Emotional Intelligence (EQ) is the ability to express, control and more importantly to understand our emotions which includes intrepreting and responding to the emotions of others.
A lot of people will think that Emotional Intellligence is a new thing; however it was first mentioned back in 1964, reappearing in 1966, then in 1983 and again 1985. The biggest research happened in 1990 when Peter Salovey and John Mayer led research into emotional intelligence and defined it as:
”The subset of social intelligence that involves the ability to monitor one’s own and others’ feelings and emotions, to discriminate among them and to use this information to guide one’s thinking and actions.”
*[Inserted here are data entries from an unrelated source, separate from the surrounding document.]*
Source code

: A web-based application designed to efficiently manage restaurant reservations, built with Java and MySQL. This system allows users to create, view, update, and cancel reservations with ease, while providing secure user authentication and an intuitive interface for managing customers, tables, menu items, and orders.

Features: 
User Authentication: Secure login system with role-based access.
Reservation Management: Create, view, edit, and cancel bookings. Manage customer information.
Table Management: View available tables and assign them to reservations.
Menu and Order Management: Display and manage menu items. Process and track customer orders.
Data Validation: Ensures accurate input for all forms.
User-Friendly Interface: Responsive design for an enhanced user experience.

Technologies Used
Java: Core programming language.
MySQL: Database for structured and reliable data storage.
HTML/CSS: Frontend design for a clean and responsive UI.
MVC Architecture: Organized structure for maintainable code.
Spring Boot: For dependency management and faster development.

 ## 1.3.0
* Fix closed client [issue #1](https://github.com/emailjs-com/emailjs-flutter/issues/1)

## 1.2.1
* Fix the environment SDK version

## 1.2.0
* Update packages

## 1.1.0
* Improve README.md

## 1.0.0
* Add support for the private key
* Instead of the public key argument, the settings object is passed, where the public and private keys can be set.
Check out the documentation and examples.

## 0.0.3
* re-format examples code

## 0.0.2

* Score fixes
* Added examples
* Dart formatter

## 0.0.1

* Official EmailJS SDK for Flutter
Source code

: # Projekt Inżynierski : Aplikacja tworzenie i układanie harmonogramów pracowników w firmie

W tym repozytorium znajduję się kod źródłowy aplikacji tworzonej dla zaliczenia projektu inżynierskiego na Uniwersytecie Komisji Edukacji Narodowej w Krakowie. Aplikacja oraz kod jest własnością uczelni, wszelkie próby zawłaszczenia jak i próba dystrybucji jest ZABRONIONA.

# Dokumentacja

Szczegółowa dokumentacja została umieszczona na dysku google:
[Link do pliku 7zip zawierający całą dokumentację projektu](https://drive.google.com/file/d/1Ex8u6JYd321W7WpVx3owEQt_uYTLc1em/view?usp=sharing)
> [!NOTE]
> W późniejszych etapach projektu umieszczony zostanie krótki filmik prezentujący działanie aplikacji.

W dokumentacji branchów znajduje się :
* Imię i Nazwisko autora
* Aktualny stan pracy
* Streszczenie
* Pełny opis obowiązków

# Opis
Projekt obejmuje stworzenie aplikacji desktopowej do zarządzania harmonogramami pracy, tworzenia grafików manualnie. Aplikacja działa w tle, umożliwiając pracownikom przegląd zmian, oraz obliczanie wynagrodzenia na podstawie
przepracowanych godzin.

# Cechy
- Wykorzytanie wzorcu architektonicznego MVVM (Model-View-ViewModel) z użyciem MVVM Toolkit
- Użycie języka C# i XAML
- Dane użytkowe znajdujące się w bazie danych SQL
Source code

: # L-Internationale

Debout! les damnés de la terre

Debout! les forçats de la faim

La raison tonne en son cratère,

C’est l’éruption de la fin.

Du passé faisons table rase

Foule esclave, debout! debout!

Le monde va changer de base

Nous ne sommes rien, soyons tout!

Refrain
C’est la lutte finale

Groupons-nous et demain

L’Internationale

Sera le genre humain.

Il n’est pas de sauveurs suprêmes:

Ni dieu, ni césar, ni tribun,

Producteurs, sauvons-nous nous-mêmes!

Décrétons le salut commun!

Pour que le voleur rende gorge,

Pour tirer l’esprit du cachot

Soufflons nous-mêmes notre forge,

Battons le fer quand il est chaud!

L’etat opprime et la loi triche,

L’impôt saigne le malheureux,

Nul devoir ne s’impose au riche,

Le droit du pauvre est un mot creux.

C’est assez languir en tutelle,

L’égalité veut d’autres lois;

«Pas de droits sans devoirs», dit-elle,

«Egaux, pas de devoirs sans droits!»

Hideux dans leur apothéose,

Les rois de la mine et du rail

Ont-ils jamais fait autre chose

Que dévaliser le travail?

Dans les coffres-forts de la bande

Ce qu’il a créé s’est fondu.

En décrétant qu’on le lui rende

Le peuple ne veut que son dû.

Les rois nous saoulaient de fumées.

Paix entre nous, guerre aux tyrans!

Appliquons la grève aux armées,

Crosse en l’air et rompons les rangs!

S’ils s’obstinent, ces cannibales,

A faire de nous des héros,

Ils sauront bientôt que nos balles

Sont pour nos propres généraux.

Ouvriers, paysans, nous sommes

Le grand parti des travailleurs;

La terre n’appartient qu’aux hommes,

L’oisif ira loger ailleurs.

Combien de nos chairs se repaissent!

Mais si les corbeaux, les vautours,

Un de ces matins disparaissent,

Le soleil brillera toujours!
They identified four different factors to emotional intelligence:
- Perceiving Emotions: The first step in understanding emotions is to perceive them accurately. This includes interpreting non-verbal signs such as body language and facial expressions.
- Reasoning With Emotions: Emotions help prioritise what we pay attention to and react to; we respond emotionally to things that catch our attention, therfore they help to promote cognitive ability.
- Understanding Emotions: Perception plays a huge part in understanding emotions. Emotions can carry a wide variety of meanings and its are job to work out what the actual meanings are. For instance is a person angry at us or something else entirely.
- Managing Emotions: The biggest part of emotional intelligence is the ability to manage emotions effectively. Regulating and responding appropriately to our own and others emotions is the most important aspect of emotional intelligenc
Daniel Goleman’s book Emotional Intelligence – Why it can matter more than IQ (1995), explores emotional intelligence and collates research that proves its value in todays world.
Emotional Intelligence (EQ) is becoming just as important as IQ.
Emotional Therapeutic counselling can help people to become emotional aware, not only with their own emotions but also with those people surrounding them.